+++ RECORDS
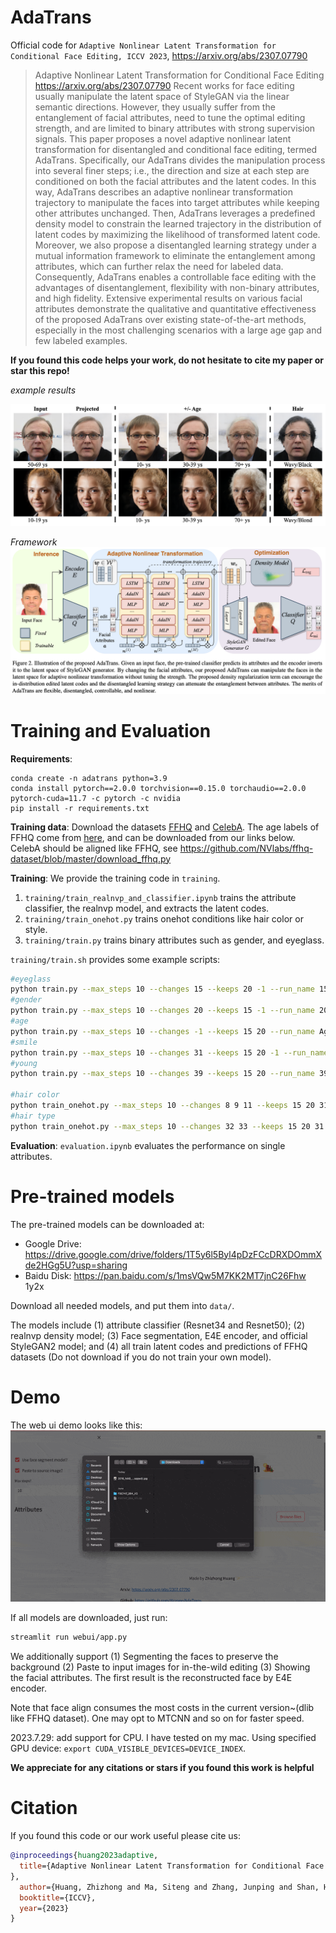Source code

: # AdaTrans

Official code for `Adaptive Nonlinear Latent Transformation for Conditional Face Editing, ICCV 2023`, https://arxiv.org/abs/2307.07790

> Adaptive Nonlinear Latent Transformation for Conditional Face Editing
> https://arxiv.org/abs/2307.07790
> Recent works for face editing usually manipulate the latent space of StyleGAN via the linear semantic directions. However, they usually suffer from the entanglement of facial attributes, need to tune the optimal editing strength, and are limited to binary attributes with strong supervision signals. This paper proposes a novel adaptive nonlinear latent transformation for disentangled and conditional face editing, termed AdaTrans. Specifically, our AdaTrans divides the manipulation process into several finer steps; i.e., the direction and size at each step are conditioned on both the facial attributes and the latent codes. In this way, AdaTrans describes an adaptive nonlinear transformation trajectory to manipulate the faces into target attributes while keeping other attributes unchanged. Then, AdaTrans leverages a predefined density model to constrain the learned trajectory in the distribution of latent codes by maximizing the likelihood of transformed latent code. Moreover, we also propose a disentangled learning strategy under a mutual information framework to eliminate the entanglement among attributes, which can further relax the need for labeled data. Consequently, AdaTrans enables a controllable face editing with the advantages of disentanglement, flexibility with non-binary attributes, and high fidelity. Extensive experimental results on various facial attributes demonstrate the qualitative and quantitative effectiveness of the proposed AdaTrans over existing state-of-the-art methods, especially in the most challenging scenarios with a large age gap and few labeled examples.

**If you found this code helps your work, do not hesitate to cite my paper or star this repo!**

*example results*

![](data/fig1.png)

*Framework*
![](data/fig2.png)

# Training and Evaluation

**Requirements**:
```
conda create -n adatrans python=3.9
conda install pytorch==2.0.0 torchvision==0.15.0 torchaudio==2.0.0 pytorch-cuda=11.7 -c pytorch -c nvidia
pip install -r requirements.txt
```
**Training data**: Download the datasets [FFHQ](https://github.com/NVlabs/ffhq-dataset) and [CelebA](https://mmlab.ie.cuhk.edu.hk/projects/CelebA.html). The age labels of FFHQ come from [here](https://github.com/royorel/Lifespan_Age_Transformation_Synthesis/tree/master), and can be downloaded from our links below. CelebA should be aligned like FFHQ, see https://github.com/NVlabs/ffhq-dataset/blob/master/download_ffhq.py

**Training**: We provide the training code in `training`.

1. `training/train_realnvp_and_classifier.ipynb` trains the attribute classifier, the realnvp model, and extracts the latent codes.
2. `training/train_onehot.py` trains onehot conditions like hair color or style.
3. `training/train.py` trains binary attributes such as gender, and eyeglass.

`training/train.sh` provides some example scripts:
```sh
#eyeglass
python train.py --max_steps 10 --changes 15 --keeps 20 -1 --run_name 15
#gender
python train.py --max_steps 10 --changes 20 --keeps 15 -1 --run_name 20
#age
python train.py --max_steps 10 --changes -1 --keeps 15 20 --run_name Age
#smile
python train.py --max_steps 10 --changes 31 --keeps 15 20 -1 --run_name 31
#young
python train.py --max_steps 10 --changes 39 --keeps 15 20 --run_name 39

#hair color
python train_onehot.py --max_steps 10 --changes 8 9 11 --keeps 15 20 31 -1 --run_name 8_9_11
#hair type
python train_onehot.py --max_steps 10 --changes 32 33 --keeps 15 20 31 -1 --run_name 32_33
```

**Evaluation**: `evaluation.ipynb` evaluates the performance on single attributes.

# Pre-trained models

The pre-trained models can be downloaded at:
* Google Drive: https://drive.google.com/drive/folders/1T5y6l5Byl4pDzFCcDRXDOmmXde2HGg5U?usp=sharing
* Baidu Disk: https://pan.baidu.com/s/1msVQw5M7KK2MT7jnC26Fhw  1y2x

Download all needed models, and put them into `data/`.

The models include (1) attribute classifier (Resnet34 and Resnet50); (2) realnvp density model; (3) Face segmentation, E4E encoder, and official StyleGAN2 model; and (4) all train latent codes and predictions of FFHQ datasets (Do not download if you do not train your own model).

# Demo

The web ui demo looks like this:
![](data/demo.gif)

If all models are downloaded, just run:
```sh
streamlit run webui/app.py
```

We additionally support (1) Segmenting the faces to preserve the background (2) Paste to input images for in-the-wild editing (3) Showing the facial attributes. The first result is the reconstructed face by E4E encoder.

Note that face align consumes the most costs in the current version~(dlib like FFHQ dataset). One may opt to MTCNN and so on for faster speed.

2023.7.29: add support for CPU. I have tested on my mac. Using specified GPU device: `export CUDA_VISIBLE_DEVICES=DEVICE_INDEX`.

**We appreciate for any citations or stars if you found this work is helpful**

# Citation
If you found this code or our work useful please cite us:

```bibtex
@inproceedings{huang2023adaptive,
  title={Adaptive Nonlinear Latent Transformation for Conditional Face Editing
},
  author={Huang, Zhizhong and Ma, Siteng and Zhang, Junping and Shan, Hongming},
  booktitle={ICCV},
  year={2023}
}
```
++++++
YOUR OBJECTIVE >> Line count for the word "support": tally the lines of the records above that hold it and give only that figure.

SOLUTION TO THE EXERCISE >> 2